Cuba Culture

Just an ordinary Cuban boy with an extraordinary past

Posted May 16, 2003 by publisher in Cuba Culture.

[url=][/url] | Fears for Elian’s future seem unfounded, Herald Correspondent Caroline Overington writes.

Four years ago, Elian Gonzalez’s mother made a desperate attempt to escape her native Cuba for a new life in the United States.
The voyage was doomed. She drowned off Florida, as did most of the people on the illegal craft.

Elian survived, by clinging to an inner tyre tube. On Thanksgiving Day in November 1999, after hours at sea, he was rescued by a fisherman, Donato Dalrymple.

So began one of the most harrowing custody battles in recent history. Elian’s survival captivated the world, but he soon became a political pawn. Cuba’s leader, Fidel Castro, wanted the US to send him back to Cuba, but Elian’s relatives in Miami, who were granted temporary custody, argued that he would be denied a decent life, and his human rights, if he returned.

The debate ended only after 150 federal agents, operating under orders from the Justice Department, stormed Elian’s temporary home in Miami, seized the boy from his great-uncle, and organised his return home with his father, Juan Miguel Gonzalez, who had been flown to the US.

Elian still lives in their small home town of Cardenas, 200 kilometres from Havana.
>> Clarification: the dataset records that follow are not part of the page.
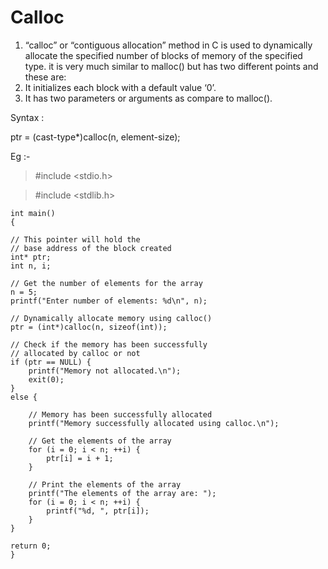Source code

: # Calloc 

1) “calloc” or “contiguous allocation” method in C is used to dynamically allocate the specified number of blocks of memory of the specified type. it is very much similar to malloc() but has two different points and these are:
2) It initializes each block with a default value ‘0’.
3) It has two parameters or arguments as compare to malloc().

Syntax : 
 
ptr = (cast-type*)calloc(n, element-size);

Eg :- 
>    #include <stdio.h>

>    #include <stdlib.h>
 
    int main()
    {
 
    // This pointer will hold the
    // base address of the block created
    int* ptr;
    int n, i;
 
    // Get the number of elements for the array
    n = 5;
    printf("Enter number of elements: %d\n", n);
 
    // Dynamically allocate memory using calloc()
    ptr = (int*)calloc(n, sizeof(int));
 
    // Check if the memory has been successfully
    // allocated by calloc or not
    if (ptr == NULL) {
        printf("Memory not allocated.\n");
        exit(0);
    }
    else {
 
        // Memory has been successfully allocated
        printf("Memory successfully allocated using calloc.\n");
 
        // Get the elements of the array
        for (i = 0; i < n; ++i) {
            ptr[i] = i + 1;
        }
 
        // Print the elements of the array
        printf("The elements of the array are: ");
        for (i = 0; i < n; ++i) {
            printf("%d, ", ptr[i]);
        }
    }
 
    return 0;
    }
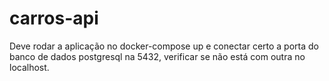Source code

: # carros-api

Deve rodar a aplicação no docker-compose up e conectar certo a porta do banco de dados postgresql na 5432, verificar se não está com outra no localhost.
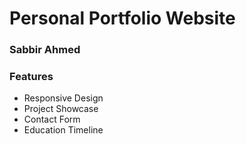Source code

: ﻿# Personal Portfolio Website
### Sabbir Ahmed
### Features
- Responsive Design
- Project Showcase
- Contact Form
- Education Timeline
It is not a wealthy place. People travel in horse-drawn carts, and many of the homes are crumbling.

Elian’s house is one of the larger ones, but by no means grand. Painted pale blue, it sits at the end of a main street, and anybody can tell you where it is. A green metal fence has been erected to keep tourists away, not that many venture this far off the tourist track. A child’s scooter was leaning against the porch; an old eastern European car sat in the drive.

The Herald went to Cardenas to see how Elian was faring, three years after his dramatic return. When he left the US, his family in Miami protested that he would either become a puppet of Dr Castro’s regime, doomed to spend his life spouting communist propaganda, or else left, like most Cubans, to live in poverty.
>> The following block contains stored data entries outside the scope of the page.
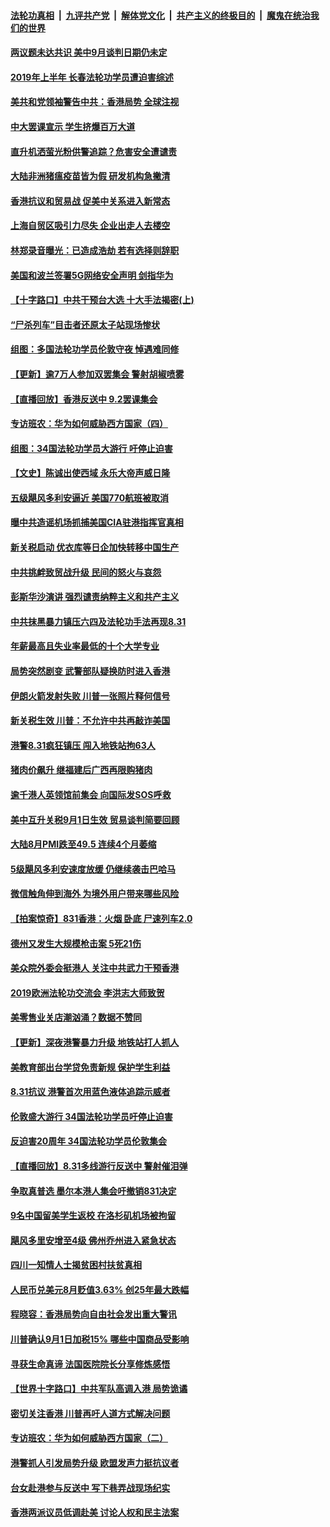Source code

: ####  [法轮功真相](../../../../basic/blob/master/README.md?t=09030313) &nbsp;|&nbsp; [九评共产党](../../../../9ping.md/blob/master/README.md?t=09030313) &nbsp;|&nbsp; [解体党文化](../../../../jtdwh.md/blob/master/README.md?t=09030313)  &nbsp;|&nbsp; [共产主义的终极目的](../../../../gczydzjmd.md/blob/master/README.md?t=09030313) &nbsp;|&nbsp; [魔鬼在统治我们的世界](../../../../mgztzwmdsj.md/blob/master/README.md?t=09030313) 

#### [两议题未达共识 美中9月谈判日期仍未定](../pages/nf4514/n11494942.md?t=09030313) 

#### [2019年上半年 长春法轮功学员遭迫害综述](../pages/nf4514/n11488590.md?t=09030313) 

#### [美共和党领袖警告中共：香港局势 全球注视](../pages/nf4514/n11494644.md?t=09030313) 

#### [中大罢课宣示 学生挤爆百万大道](../pages/nf4514/n11494317.md?t=09030313) 

#### [直升机洒萤光粉供警追踪？危害安全遭谴责](../pages/nf4514/n11494433.md?t=09030313) 

#### [大陆非洲猪瘟疫苗皆为假 研发机构急撇清](../pages/nf4514/n11494278.md?t=09030313) 

#### [香港抗议和贸易战 促美中关系进入新常态](../pages/nf4514/n11494180.md?t=09030313) 

#### [上海自贸区吸引力尽失 企业出走人去楼空](../pages/nf4514/n11494304.md?t=09030313) 

#### [林郑录音曝光：已造成浩劫 若有选择则辞职](../pages/nf4514/n11494272.md?t=09030313) 

#### [美国和波兰签署5G网络安全声明 剑指华为](../pages/nf4514/n11494094.md?t=09030313) 

#### [【十字路口】中共干预台大选 十大手法揭密(上)](../pages/nf4514/n11489627.md?t=09030313) 

#### [“尸杀列车”目击者还原太子站现场惨状](../pages/nf4514/n11493797.md?t=09030313) 

#### [组图：多国法轮功学员伦敦守夜 悼遇难同修](../pages/nf4514/n11492546.md?t=09030313) 

#### [【更新】逾7万人参加双罢集会 警射胡椒喷雾](../pages/nf4514/n11492670.md?t=09030313) 

#### [【直播回放】香港反送中 9.2罢课集会](../pages/nf4514/n11492004.md?t=09030313) 

#### [专访班农：华为如何威胁西方国家（四）](../pages/nf4514/n11492276.md?t=09030313) 

#### [组图：34国法轮功学员大游行 吁停止迫害](../pages/nf4514/n11492658.md?t=09030313) 

#### [【文史】陈诚出使西域 永乐大帝声威日隆](../pages/nf4514/n7988331.md?t=09030313) 

#### [五级飓风多利安逼近 美国770航班被取消](../pages/nf4514/n11493033.md?t=09030313) 

#### [曝中共造谣机场抓捕美国CIA驻港指挥官真相](../pages/nf4514/n11492596.md?t=09030313) 

#### [新关税启动 优衣库等日企加快转移中国生产](../pages/nf4514/n11492817.md?t=09030313) 

#### [中共挑衅致贸战升级 民间的怒火与哀怨](../pages/nf4514/n11486841.md?t=09030313) 

#### [彭斯华沙演讲 强烈谴责纳粹主义和共产主义](../pages/nf4514/n11492441.md?t=09030313) 

#### [中共抹黑暴力镇压六四及法轮功手法再现8.31](../pages/nf4514/n11492406.md?t=09030313) 

#### [年薪最高且失业率最低的十个大学专业](../pages/nf4514/n11481694.md?t=09030313) 

#### [局势突然剧变 武警部队疑换防时进入香港](../pages/nf4514/n11492272.md?t=09030313) 

#### [伊朗火箭发射失败 川普一张照片释何信号](../pages/nf4514/n11492188.md?t=09030313) 

#### [新关税生效 川普：不允许中共再敲诈美国](../pages/nf4514/n11492184.md?t=09030313) 

#### [港警8.31疯狂镇压 闯入地铁站拘63人](../pages/nf4514/n11491946.md?t=09030313) 

#### [猪肉价飙升 继福建后广西再限购猪肉](../pages/nf4514/n11492008.md?t=09030313) 

#### [逾千港人英领馆前集会 向国际发SOS呼救](../pages/nf4514/n11491988.md?t=09030313) 

#### [美中互升关税9月1日生效 贸易谈判简要回顾](../pages/nf4514/n11491695.md?t=09030313) 

#### [大陆8月PMI跌至49.5 连续4个月萎缩](../pages/nf4514/n11491724.md?t=09030313) 

#### [5级飓风多利安速度放缓 仍继续袭击巴哈马](../pages/nf4514/n11491572.md?t=09030313) 

#### [微信触角伸到海外 为境外用户带来哪些风险](../pages/nf4514/n11490896.md?t=09030313) 

#### [【拍案惊奇】831香港：火烟 卧底 尸速列车2.0](../pages/nf4514/n11491124.md?t=09030313) 

#### [德州又发生大规模枪击案 5死21伤](../pages/nf4514/n11491112.md?t=09030313) 

#### [美众院外委会挺港人 关注中共武力干预香港](../pages/nf4514/n11491048.md?t=09030313) 

#### [2019欧洲法轮功交流会 李洪志大师致贺](../pages/nf4514/n11490613.md?t=09030313) 

#### [美零售业关店潮汹涌？数据不赞同](../pages/nf4514/n11490743.md?t=09030313) 

#### [【更新】深夜港警暴力升级 地铁站打人抓人](../pages/nf4514/n11489755.md?t=09030313) 

#### [美教育部出台学贷免责新规 保护学生利益](../pages/nf4514/n11490654.md?t=09030313) 

#### [8.31抗议 港警首次用蓝色液体追踪示威者](../pages/nf4514/n11490594.md?t=09030313) 

#### [伦敦盛大游行 34国法轮功学员吁停止迫害](../pages/nf4514/n11489263.md?t=09030313) 

#### [反迫害20周年 34国法轮功学员伦敦集会](../pages/nf4514/n11489082.md?t=09030313) 

#### [【直播回放】8.31多线游行反送中 警射催泪弹](../pages/nf4514/n11486408.md?t=09030313) 

#### [争取真普选 墨尔本港人集会吁撤销831决定](../pages/nf4514/n11490219.md?t=09030313) 

#### [9名中国留美学生返校 在洛杉矶机场被拘留](../pages/nf4514/n11490124.md?t=09030313) 

#### [飓风多里安增至4级 佛州乔州进入紧急状态](../pages/nf4514/n11489953.md?t=09030313) 

#### [四川一知情人士揭贫困村扶贫真相](../pages/nf4514/n11489930.md?t=09030313) 

#### [人民币兑美元8月贬值3.63% 创25年最大跌幅](../pages/nf4514/n11489364.md?t=09030313) 

#### [程晓容：香港局势向自由社会发出重大警讯](../pages/nf4514/n11489886.md?t=09030313) 

#### [川普确认9月1日加税15% 哪些中国商品受影响](../pages/nf4514/n11484656.md?t=09030313) 

#### [寻获生命真谛 法国医院院长分享修炼感悟](../pages/nf4514/n11488663.md?t=09030313) 

#### [【世界十字路口】中共军队高调入港 局势诡谲](../pages/nf4514/n11487059.md?t=09030313) 

#### [密切关注香港 川普再吁人道方式解决问题](../pages/nf4514/n11489415.md?t=09030313) 

#### [专访班农：华为如何威胁西方国家（二）](../pages/nf4514/n11489090.md?t=09030313) 

#### [港警抓人引发局势升级 欧盟发声力挺抗议者](../pages/nf4514/n11489121.md?t=09030313) 

#### [台女赴港参与反送中 写下巷弄战现场纪实](../pages/nf4514/n11487632.md?t=09030313) 

#### [香港两派议员低调赴美 讨论人权和民主法案](../pages/nf4514/n11488908.md?t=09030313)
Neither appears to have happened. Elian’s father, Juan Miguel, did receive a medal from Dr Castro when he returned to Cuba, and there were many celebrations, but the family has since returned to normal life. Elian goes to the local school. Mr Gonzalez, who has remarried, to Nersy Carmenate, now has a second son, Hianny. He has also returned to his old job, as a barman at a restaurant called Dante in the nearby resort of Valadares. He was there when we visited but declined to see us.

Next stop was a small museum about Elian, established in an old firehouse in Cardenas. The display is neither aggressively anti-American, nor overly triumphant.
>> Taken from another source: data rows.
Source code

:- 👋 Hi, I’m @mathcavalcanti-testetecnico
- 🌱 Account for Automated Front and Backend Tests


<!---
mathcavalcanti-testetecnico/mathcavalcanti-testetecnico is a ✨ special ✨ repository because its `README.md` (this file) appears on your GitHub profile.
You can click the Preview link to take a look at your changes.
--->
From the roof of the museum, you can see Elian’s school. It is painted bright turquoise and, while we were looking at it, a group of children dressed in Cuba’s traditional school uniform, of starched white shirt and blue shorts, poured into the quadrangle, for half-an-hour’s play.

It is not entirely correct to say that Elian’s family has completely retreated from politics. Earlier this year, Mr Gonzalez stood for election in Cardenas, and he is now a member of Cuba’s parliament, which meets about once a year. But his interest is the province he represents, not the battle with America. “He told me Elian has just got a normal life,” our interpreter said. “That’s why they don’t want to talk. It’s better we just leave them alone.”